Overcommunication is the best way to smooth this transitional period, just as it served your needs during the rapid change of the early pandemic. Invest time now to make sure every single employee understands your new rules of communication. Make sure the reasons for all the new changes are abundantly clear. It’s much easier for employees to adjust their behavior if they understand how it benefits them and the company, rather than feeling like they’re just reacting to arbitrary orders. 

Work from the Top Down

If executives, team leads, and managers have a thorough knowledge of your new strategy, they’ll be able to support those they supervise as they adopt it. Provide everyone with the complete communications strategy, and then make sure individual employees have updated copies of documents affected by it that are relevant to their role. These could include job descriptions, or performance evaluation criteria. 

Be Patient

Give employees time to adapt to and become comfortable with these new ways to communicate. Be prepared that employees will likely struggle with implementing some areas of your plan. Treat this as valuable feedback— it could indicate areas in need of iteration. 

Assess and Optimize

Be prepared to adjust your plan on an ongoing basis, not just in response to employee needs, but also to the ongoing evolution of the new, hybrid workplace. The new World of Work is fluid and evolving.
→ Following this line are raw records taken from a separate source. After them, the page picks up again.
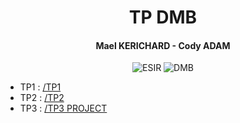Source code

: <h1 align="center">TP DMB</h1>
<h4 align="center">Mael KERICHARD - Cody ADAM</h4>
<p align="center">
   <img src="https://img.shields.io/badge/-ESIR-orange" alt="ESIR">
   <img src="https://img.shields.io/badge/-DMB-red" alt="DMB">
</p>

- TP1 : [/TP1](/TP1)
- TP2 : [/TP2](/TP2)
- TP3 : [/TP3 PROJECT](TP3%20PROJECT)
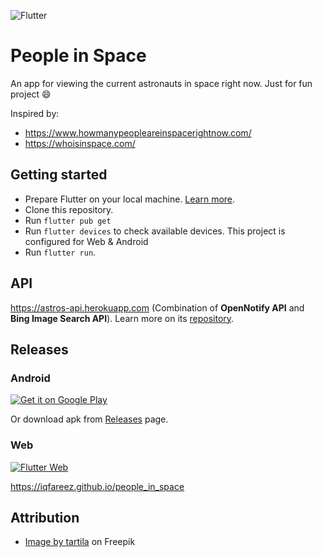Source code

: ![Flutter](https://img.shields.io/badge/Flutter-%2302569B.svg?style=for-the-badge&logo=Flutter&logoColor=white)

# People in Space

An app for viewing the current astronauts in space right now. Just for fun project :smile:

Inspired by:

- https://www.howmanypeopleareinspacerightnow.com/
- https://whoisinspace.com/

## Getting started

- Prepare Flutter on your local machine. [Learn more](https://docs.flutter.dev/get-started/install).
- Clone this repository.
- Run `flutter pub get`
- Run `flutter devices` to check available devices. This project is configured for Web & Android
- Run `flutter run`.

## API

https://astros-api.herokuapp.com (Combination of **OpenNotify API** and **Bing Image Search API**). Learn more on its [repository](https://github.com/iqfareez/astros-api).

## Releases

### Android

<a href='https://play.google.com/store/apps/details?id=com.iqfareez.people_in_space&utm_source=Github&utm_campaign=download&pcampaignid=pcampaignidMKT-Other-global-all-co-prtnr-py-PartBadge-Mar2515-1'><img alt='Get it on Google Play' src='https://play.google.com/intl/en_us/badges/static/images/badges/en_badge_web_generic.png'/></a>

Or download apk from [Releases](https://github.com/iqfareez/people_in_space/releases) page.

### Web

[![Flutter Web](https://github.com/iqfareez/people_in_space/actions/workflows/flutter_web.yml/badge.svg)](https://github.com/iqfareez/people_in_space/actions/workflows/flutter_web.yml)

https://iqfareez.github.io/people_in_space

<!-- https://www.howmanypeopleareinspacerightnow.com/peopleinspace.json -->

## Attribution

- [Image by tartila](https://www.freepik.com/free-vector/color-seamless-space-pattern_10838001.htm#query=space%20background&position=1&from_view=keyword) on Freepik
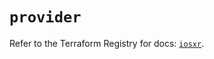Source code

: # `provider`

Refer to the Terraform Registry for docs: [`iosxr`](https://registry.terraform.io/providers/ciscodevnet/iosxr/0.6.0/docs).
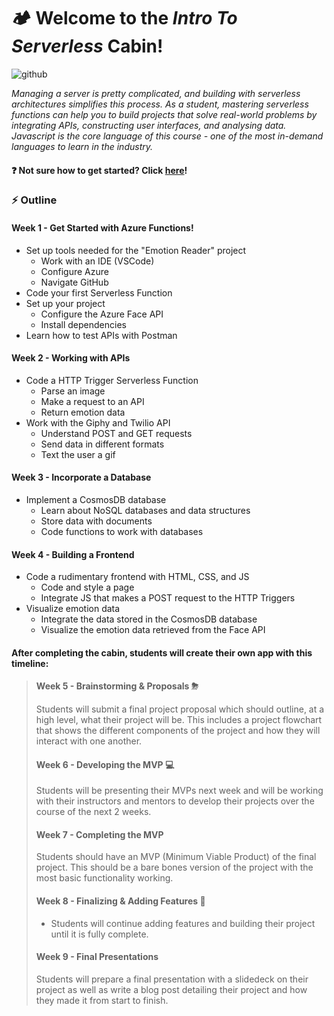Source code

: 
# :camping: Welcome to the *Intro To Serverless* Cabin!

![github](https://user-images.githubusercontent.com/28051494/114525441-f3d6c500-9bfa-11eb-9de1-421cf1b2f263.png)

*Managing a server is pretty complicated, and building with serverless architectures simplifies this process. As a student, mastering serverless functions can help you to build projects that solve real-world problems by integrating APIs, constructing user interfaces, and analysing data. Javascript is the core language of this course - one of the most in-demand languages to learn in the industry.*

#### :question: Not sure how to get started? Click [here](/GETTING_STARTED.md)! 

### :zap: Outline

#### **Week 1** - Get Started with Azure Functions!
* Set up tools needed for the "Emotion Reader" project
    * Work with an IDE (VSCode)
    * Configure Azure
    * Navigate GitHub
* Code your first Serverless Function
* Set up your project
    * Configure the Azure Face API
    * Install dependencies
* Learn how to test APIs with Postman


#### **Week 2** - Working with APIs
* Code a HTTP Trigger Serverless Function
    * Parse an image
    * Make a request to an API
    * Return emotion data
* Work with the Giphy and Twilio API
    * Understand POST and GET requests
    * Send data in different formats
    * Text the user a gif

#### **Week 3** - Incorporate a Database
* Implement a CosmosDB database
    * Learn about NoSQL databases and data structures
    * Store data with documents
    * Code functions to work with databases

#### **Week 4** - Building a Frontend
* Code a rudimentary frontend with HTML, CSS, and JS
    * Code and style a page
    * Integrate JS that makes a POST request to the HTTP Triggers
* Visualize emotion data
    * Integrate the data stored in the CosmosDB database
    * Visualize the emotion data retrieved from the Face API


#### After completing the cabin, students will create their own app with this timeline:
> #### **Week 5** - Brainstorming & Proposals ⛈
> Students will submit a final project proposal which should outline, at a high level, what their project will be. This includes a project flowchart that shows the different components of the project and how they will interact with one another.
> 
> #### **Week 6** - Developing the MVP 💻
> Students will be presenting their MVPs next week and will be working with their instructors and mentors to develop their projects over the course of the next 2 weeks.
> 
> #### **Week 7** - Completing the MVP
> Students should have an MVP (Minimum Viable Product) of the final project. This should be a bare bones version of the project with the most basic functionality working.
> 
> #### **Week 8** - Finalizing & Adding Features 🎀
> - Students will continue adding features and building their project until it is fully complete.
> 
> #### **Week 9** - Final Presentations 
> Students will prepare a final presentation with a slidedeck on their project as well as write a blog post detailing their project and how they made it from start to finish.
To serve your firm well into the future, your communications strategy should be, too. 

Moving Forward

Communication is central to how we work. That’s why adapting it for a radically different future is no easy task, but we can bring the connection and collaboration we love into the new World of Work.

With the Hybrid Workforce Playbook, we want businesses to embrace a future that combines the best of the old and the new. We can bring the mentorship, connection, and personal growth of in-person workplaces into this new model. It will take leadership, flexibility, and a willingness to embrace change, but the new hybrid workforce can be better than we ever imagined.